Entries supplied →
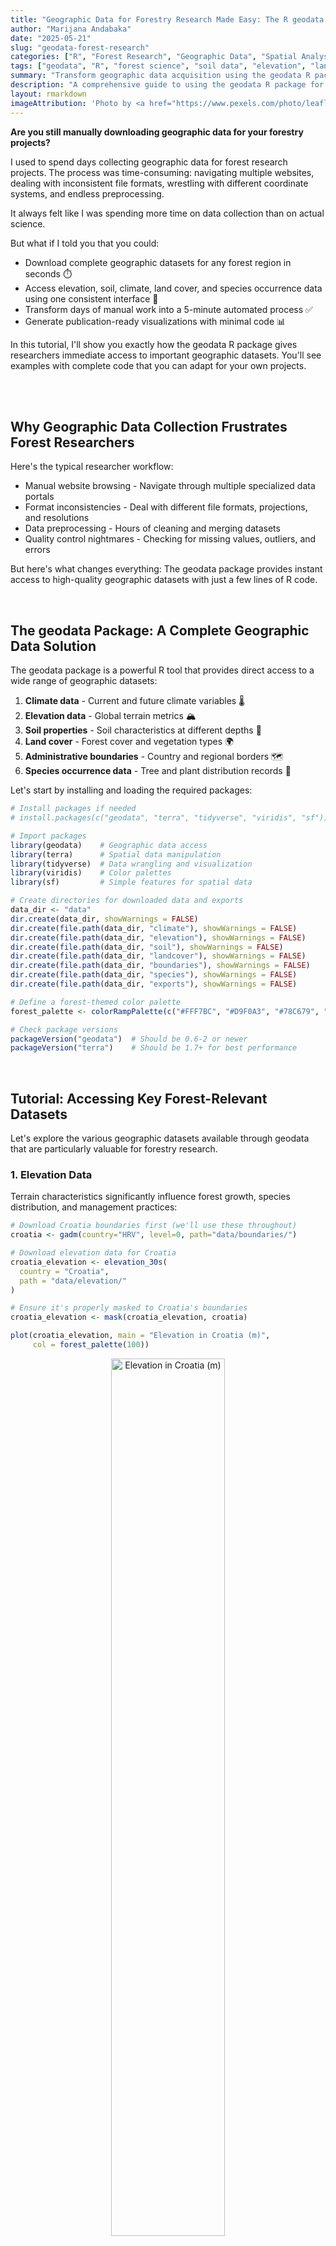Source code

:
 ```yaml
---
title: "Geographic Data for Forestry Research Made Easy: The R geodata Package"
author: "Marijana Andabaka"
date: "2025-05-21"
slug: "geodata-forest-research"
categories: ["R", "Forest Research", "Geographic Data", "Spatial Analysis"]
tags: ["geodata", "R", "forest science", "soil data", "elevation", "land cover", "climate data", "species occurrence", "GBIF", "WorldClim", "spatial analysis", "GIS"]
summary: "Transform geographic data acquisition using the geodata R package - access elevation, soil, climate, land cover and species occurrence datasets in minutes instead of days."
description: "A comprehensive guide to using the geodata R package for forestry research. This tutorial covers streamlined access to global geographic datasets, practical code examples for extracting forest-relevant variables, and techniques for creating comprehensive site profiles for forest management and research."
layout: rmarkdown
imageAttribution: 'Photo by <a href="https://www.pexels.com/photo/leafless-tree-on-the-field-6056496/" target="_blank">cottonbro studio</a>'
---
```


      



**Are you still manually downloading geographic data for your forestry projects?**

I used to spend days collecting geographic data for forest research projects. The process was time-consuming: navigating multiple websites, dealing with inconsistent file formats, wrestling with different coordinate systems, and endless preprocessing.

It always felt like I was spending more time on data collection than on actual science.

But what if I told you that you could:

* Download complete geographic datasets for any forest region in seconds ⏱️
* Access elevation, soil, climate, land cover, and species occurrence data using one consistent interface 🌲
* Transform days of manual work into a 5-minute automated process ✅
* Generate publication-ready visualizations with minimal code 📊

In this tutorial, I'll show you exactly how the geodata R package gives researchers immediate access to important geographic datasets. You'll see examples with complete code that you can adapt for your own projects.

<br>
<br>

## Why Geographic Data Collection Frustrates Forest Researchers

Here's the typical researcher workflow:

- Manual website browsing - Navigate through multiple specialized data portals
- Format inconsistencies - Deal with different file formats, projections, and resolutions
- Data preprocessing - Hours of cleaning and merging datasets
- Quality control nightmares - Checking for missing values, outliers, and errors

But here's what changes everything: The geodata package provides instant access to high-quality geographic datasets with just a few lines of R code.

<br>

## The geodata Package: A Complete Geographic Data Solution

The geodata package is a powerful R tool that provides direct access to a wide range of geographic datasets:

1. **Climate data** - Current and future climate variables 🌡️
2. **Elevation data** - Global terrain metrics 🏔️
3. **Soil properties** - Soil characteristics at different depths 🌱
4. **Land cover** - Forest cover and vegetation types 🌍
5. **Administrative boundaries** - Country and regional borders 🗺️
6. **Species occurrence data** - Tree and plant distribution records 🌳

Let's start by installing and loading the required packages:


``` r
# Install packages if needed
# install.packages(c("geodata", "terra", "tidyverse", "viridis", "sf"))

# Import packages
library(geodata)    # Geographic data access
library(terra)      # Spatial data manipulation
library(tidyverse)  # Data wrangling and visualization
library(viridis)    # Color palettes
library(sf)         # Simple features for spatial data

# Create directories for downloaded data and exports
data_dir <- "data"
dir.create(data_dir, showWarnings = FALSE)
dir.create(file.path(data_dir, "climate"), showWarnings = FALSE)
dir.create(file.path(data_dir, "elevation"), showWarnings = FALSE)
dir.create(file.path(data_dir, "soil"), showWarnings = FALSE)
dir.create(file.path(data_dir, "landcover"), showWarnings = FALSE)
dir.create(file.path(data_dir, "boundaries"), showWarnings = FALSE)
dir.create(file.path(data_dir, "species"), showWarnings = FALSE)
dir.create(file.path(data_dir, "exports"), showWarnings = FALSE)

# Define a forest-themed color palette
forest_palette <- colorRampPalette(c("#FFF7BC", "#D9F0A3", "#78C679", "#31A354", "#006837"))

# Check package versions
packageVersion("geodata")  # Should be 0.6-2 or newer
packageVersion("terra")    # Should be 1.7+ for best performance
```

<br>

## Tutorial: Accessing Key Forest-Relevant Datasets

Let's explore the various geographic datasets available through geodata that are particularly valuable for forestry research.

### 1. Elevation Data

Terrain characteristics significantly influence forest growth, species distribution, and management practices:


``` r
# Download Croatia boundaries first (we'll use these throughout)
croatia <- gadm(country="HRV", level=0, path="data/boundaries/")

# Download elevation data for Croatia
croatia_elevation <- elevation_30s(
  country = "Croatia", 
  path = "data/elevation/"
)

# Ensure it's properly masked to Croatia's boundaries
croatia_elevation <- mask(croatia_elevation, croatia)

plot(croatia_elevation, main = "Elevation in Croatia (m)",
     col = forest_palette(100))

```

<div class="figure" style="text-align: center">
<img src="images/elevation.png" alt="Elevation in Croatia (m)" width="60%" />
<p class="caption"><span id="fig:unnamed-chunk-1"></span>Figure 1: Elevation in Croatia (m)</p>
</div>

<br>

### 2. Soil Properties

Soil characteristics are crucial for understanding forest productivity and species distribution:


``` r
# Download global soil pH data (0-5cm depth)
soil_ph <- soil_world(
  var = "phh2o",  # pH in H2O
  depth = 5,      # 0-5cm depth
  path = "data/soil/"
)

# Proper cropping and masking to Croatia
croatia_soil_ph <- crop(soil_ph, ext(croatia))
croatia_soil_ph <- mask(croatia_soil_ph, croatia)

plot(croatia_soil_ph, main = "Soil pH (0-5cm depth)", 
     col = forest_palette(100))
```

<div class="figure" style="text-align: center">
<img src="images/croatia_soil_ph.png" alt="Soil pH (0-5cm depth)" width="60%" />
<p class="caption"><span id="fig:unnamed-chunk-2"></span>Figure 2: Soil pH (0-5cm depth)</p>
</div>

Other valuable soil variables include:
- "clay" - Clay content (%)
- "silt" - Silt content (%)
- "sand" - Sand content (%)
- "soc" - Soil organic carbon (g/kg)
- "bdod" - Bulk density (kg/m³)

And multiple depth options (5, 15, 30, 60, 100, 200).


The geodata package provides access to global Soil Organic Carbon (SOC) data through its soil_world() function, which retrieves standardized measurements from the SoilGrids database. SOC values, expressed in g/kg, represent carbon stored in soil organic matter at various depths, with the topsoil (0-5cm) typically showing the highest concentrations. 

Let's also look at SOC, an important indicator of soil fertility:


``` r
# Download and process soil organic carbon (SOC) data
soil_soc <- soil_world(
  var = "soc",      # Soil Organic Carbon
  depth = 5,        # 0-5cm depth
  path = "data/soil/"
)

# Proper cropping and masking to Croatia
croatia_soil_soc <- crop(soil_soc, ext(croatia))
croatia_soil_soc <- mask(croatia_soil_soc, croatia)

plot(croatia_soil_soc, 
     main = "Soil Organic Carbon (0-5cm depth, g/kg)", 
     col = forest_palette(100))

```

<div class="figure" style="text-align: center">
<img src="images/croatia_soil_soc.png" alt="Soil Organic Carbon (0-5cm depth, g/kg)" width="60%" />
<p class="caption"><span id="fig:unnamed-chunk-3"></span>Figure 3: Soil Organic Carbon (0-5cm depth, g/kg)</p>
</div>

<br>

### 3. Land Cover Data

Forest cover and land use are essential for forestry research:


``` r
# Download tree cover data
tree_cover <- landcover(
  var = "trees",  # Tree cover percentage
  year = 2020,    
  path = "data/landcover/"
)

# Proper cropping and masking to Croatia
croatia_trees <- crop(tree_cover, ext(croatia))
croatia_trees <- mask(croatia_trees, croatia)

# Convert to percentages for better visualization (data comes as 0-1)
croatia_trees_pct <- croatia_trees * 100

plot(croatia_trees_pct, main = "Tree Cover % (2020)",
     col = forest_palette(100),
     breaks = c(0, 20, 40, 60, 80, 100),
     lab.breaks = c("0%", "20%", "40%", "60%", "80%", "100%"))

```

<div class="figure" style="text-align: center">
<img src="images/croatia_trees.png" alt="Tree Cover % (2020)" width="60%" />
<p class="caption"><span id="fig:unnamed-chunk-4"></span>Figure 4: Tree Cover % (2020)</p>
</div>

Other landcover variables include:
- "crops" - Cropland percentage
- "urban" - Urban/built-up percentage
- "grass" - Grassland percentage
- "shrub" - Shrubland percentage
- "wetland" - Wetland percentage
- "water" - Water percentage

<br>

### 4. Bioclimatic Variables

The 19 bioclimatic variables represent climate factors particularly relevant to biological species:


``` r
# Download bioclimatic variables for Croatia
croatia_bioclim <- worldclim_country(
  country = "Croatia",
  var = "bio",
  res = 30,  # 30 arc-seconds (~1km resolution)
  path = "data/climate/"
)

# Ensure proper masking to Croatia boundaries
croatia_bioclim <- mask(croatia_bioclim, croatia)

# Examine the data structure
croatia_bioclim

```

These bioclimatic variables represent annual trends, seasonality, and extreme conditions - all key factors in understanding forest ecology and species distributions. For the complete description of all 19 bioclimatic variables, see the [WorldClim documentation](https://www.worldclim.org/data/bioclim.html).

Let's focus on a few key variables:


``` r
# Extract forest-relevant variables
forest_vars <- c(
  "wc2.1_30s_bio_1",   # Annual Mean Temperature
  "wc2.1_30s_bio_12"   # Annual Precipitation
)

croatia_forest_climate <- croatia_bioclim[[forest_vars]]

# Rename for clarity
names(croatia_forest_climate) <- c(
  "Annual_Temp", 
  "Annual_Precip"
)

plot(croatia_forest_climate, 
     col = forest_palette(100))
```

<div class="figure" style="text-align: center">
<img src="images/croatia_temp.png" alt="Annual Mean Temperature in Croatia" width="60%" />
<p class="caption"><span id="fig:unnamed-chunk-5"></span>Figure 5: Annual Mean Temperature in Croatia</p>
</div>

<div class="figure" style="text-align: center">
<img src="images/croatia_precip.png" alt="Annual Precipitation in Croatia (mm)" width="60%" />
<p class="caption"><span id="fig:unnamed-chunk-6"></span>Figure 6: Annual Precipitation in Croatia (mm)</p>
</div>

<br>

### 5. Species Occurrence Data

For biodiversity and species distribution studies, geodata provides direct access to GBIF (Global Biodiversity Information Facility) data:


``` r
# Check the number of records first (without downloading)
sp_occurrence("Quercus", "robur", download=FALSE)
# Output will show how many records exist (often > 1,000,000 for common species)

# Use geographic extent parameter to limit the search area
oak_region <- sp_occurrence(
  genus = "Quercus",
  species = "robur",
  ext = c(13, 20, 42, 47),  
  geo = TRUE,
  removeZeros = TRUE,
  path = "data/species/"
)

# Create spatial points from species occurrences
oak_points <- vect(oak_region[, c("lon", "lat")], 
                   crs=crs(croatia))

# Crop to Croatia borders
oak_croatia <- oak_region[terra::relate(oak_points, croatia, "intersects"), ]

# Create a map of the occurrence points
plot(croatia, col="lightyellow", main="Quercus robur occurrences in Croatia")
points(oak_croatia$lon, oak_croatia$lat, col="darkgreen", pch=19, cex=0.8)

```

**Important tip:** When working with species occurrence data, always check the count first with download=FALSE to avoid errors with very common species. GBIF has a 100,000 record limit per request.

<div class="figure" style="text-align: center">
<img src="images/oak_occurrences.png" alt="Quercus robur occurrences in Croatia" width="60%" />
<p class="caption"><span id="fig:unnamed-chunk-7"></span>Figure 7: Quercus robur occurrences in Croatia</p>
</div>

The species occurrence functionality allows you to:
- Download data for specific species or entire genera
- Filter records with geographic coordinates
- Limit searches by geographic extent
- Crop results to specific country boundaries
- Access metadata like collection date and basis of record

<br>

### 6. Administrative Boundaries

Administrative boundaries are useful for forest management and planning:


``` r
# Download country boundaries at administrative level 1 (regions/provinces)
croatia_regions <- gadm(
  country = "HRV",  # ISO3 code for Croatia
  level = 1,        # Level 1 = regions/provinces
  path = "data/boundaries/"
)

plot(croatia_regions, main = "Administrative Regions of Croatia", col = forest_palette(100))

```

<div class="figure" style="text-align: center">
<img src="images/croatia_regions.png" alt="Administrative Regions of Croatia" width="60%" />
<p class="caption"><span id="fig:unnamed-chunk-8"></span>Figure 8: Administrative Regions of Croatia</p>
</div>

<br>

## BONUS: Forest Site Characterization in Croatia

Now let's combine multiple datasets to create a comprehensive geographic profile for a specific forest site:


``` r
# Define a forest location of interest
forest_loc <- c(16.2, 45.5)  

# Let's create extract function to extract values from rasters
extract_point_data <- function(raster, location) {
   
     point <- terra::vect(matrix(location, ncol=2), type="points", 
                         crs=terra::crs(raster))
    
    result <- terra::extract(raster, point)
    
    if(length(result) > 0 && nrow(result) > 0) {
        return(as.numeric(result[1, -1])) 
    }
    
    return(NA)
}

# Extract data for site using the datasets we've already downloaded
# 1. Elevation 
site_elevation <- extract_point_data(croatia_elevation, forest_loc)

# 2. Soil properties 
site_soil_ph <- extract_point_data(soil_ph, forest_loc)
site_soil_soc <- extract_point_data(soil_soc, forest_loc)

# 3. Tree cover 
site_tree_cover <- extract_point_data(tree_cover, forest_loc)

# 4. Bioclimatic variables 
bio1 <- extract_point_data(croatia_bioclim[[1]], forest_loc) 
bio12 <- extract_point_data(croatia_bioclim[[12]], forest_loc)    

# Create a summary tibble
site_profile <- tibble(
    Site_Name = "Forest Stand 1",
    Longitude = forest_loc[1],
    Latitude = forest_loc[2],
    Elevation_m = site_elevation,
    Soil_pH = site_soil_ph,
    Soil_Organic_Carbon_g_kg = site_soil_soc,
    Tree_Cover_Pct = site_tree_cover * 100, # Convert to percent
    Annual_Mean_Temp_C = bio1,
    Annual_Precipitation_mm = bio12
)

# Display the site profile
site_profile
```



```
#> # A tibble: 9 × 2
#>   Variable                     Value         
#>   <chr>                        <chr>         
#> 1 Site Name                    Forest Stand 1
#> 2 Longitude (°E)               16.2          
#> 3 Latitude (°N)                45.5          
#> 4 Elevation (m)                97            
#> 5 Soil pH                      5.9           
#> 6 Soil Organic Carbon (g/kg)   47.7          
#> 7 Tree Cover (%)               61.0          
#> 8 Annual Mean Temperature (°C) 11.0          
#> 9 Annual Precipitation (mm)    925
```

<br>

This forest stand represents a typical continental woodland in Croatia's lowland Pannonian region (97m elevation). With moderately acidic soil (pH 5.90) optimal for oak species, high organic carbon content (47.7 g/kg), and substantial tree cover (61%), it represents a well-established, productive forest ecosystem with effective nutrient cycling. The climate conditions (10.98°C annual temperature, 925mm precipitation) are characteristic of the sub-Pannonian zone, creating ideal conditions for deciduous forest communities. These parameters indicate a healthy, managed forest system that balances ecological functions with sustainable forestry practices.

<br>

## Exporting Data for Further Analysis

Once you've accessed and processed your geographic data, you may want to export it for use in other software or to share with colleagues:


``` r
# Export raster data to GeoTIFF for use in GIS software
writeRaster(croatia_elevation, "data/exports/croatia_elevation.tif", overwrite=TRUE)
writeRaster(croatia_soil_ph, "data/exports/croatia_soil_ph.tif", overwrite=TRUE)
writeRaster(croatia_trees, "data/exports/croatia_tree_cover.tif", overwrite=TRUE)

# Export vector data (administrative boundaries) to shapefile
writeVector(croatia, "data/exports/croatia_borders.shp", overwrite=TRUE)
writeVector(croatia_regions, "data/exports/croatia_regions.shp", overwrite=TRUE)

# Export point data (species occurrences) to CSV
write.csv(oak_croatia, "data/exports/oak_occurrences.csv", row.names=FALSE)

# Export site profiles to CSV
write.csv(site_profile, "data/exports/forest_site_profile.csv", row.names=FALSE)

# Additionally, you can export maps as image files
png("data/exports/croatia_elevation_map.png", width=2000, height=1500, res=300)
plot(croatia_elevation, main = "Elevation in Croatia (m)",
     col = forest_palette(100))
dev.off()
```

This makes it easy to:
1. Use the data in GIS software like QGIS or ArcGIS
2. Share with colleagues who might not use R
3. Include in reports or presentations
4. Perform further analysis in other environments


<br>

## Real Results from Forest Research

Here's what this workflow delivers for forest researchers:

✅ Time Savings: Geographic data collection reduced from days to minutes  
✅ Comprehensive Data: Access to multiple datasets from a single interface  
✅ Consistent Formats: All data in compatible spatial formats  
✅ Reproducibility: Code-based workflows for transparent methods  
✅ Integrated Analysis: Seamless use with modern spatial packages  

<br>

## References

1. Hijmans, R.J. (2024). [geodata: Download Geographic Data](https://CRAN.R-project.org/package=geodata). R package version 0.6-2.

2. Hijmans, R.J. (2023). [terra: Spatial Data Analysis](https://CRAN.R-project.org/package=terra). R package version 1.7-55.

3. Wickham, H., Averick, M., Bryan, J., et al. (2019). [Welcome to the tidyverse](https://doi.org/10.21105/joss.01686). *Journal of Open Source Software* 4(43): 1686.

4. WorldClim (2020). [WorldClim - Global Climate Data](https://www.worldclim.org/). Free climate data for ecological modeling and GIS.

5. ISRIC - World Soil Information (2023). [SoilGrids - Global Gridded Soil Information](https://soilgrids.org/). 250m resolution soil property maps.

<br>
<br>

---

<br>

**Need Advanced Forest Data Science?**

*I help research organizations transform their data workflows from manual to automated, providing comprehensive services from statistical analysis and modeling to spatial data integration and advanced visualizations. If you're spending days on data collection and processing instead of focusing on analysis and insights, let's talk about how custom R solutions can streamline your research pipeline.*

*My clients typically see:*

* *90% reduction in data processing time*
* *Improved accuracy through automated workflows*
* *Rigorous statistical insights that strengthen research conclusions*
* *Reproducible analyses that scale across projects*

*Contact me: marijana@andalytics.com*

Directions →
For the word "location", report how many lines of the records contain it; respond with the number only.

Exercise response →
3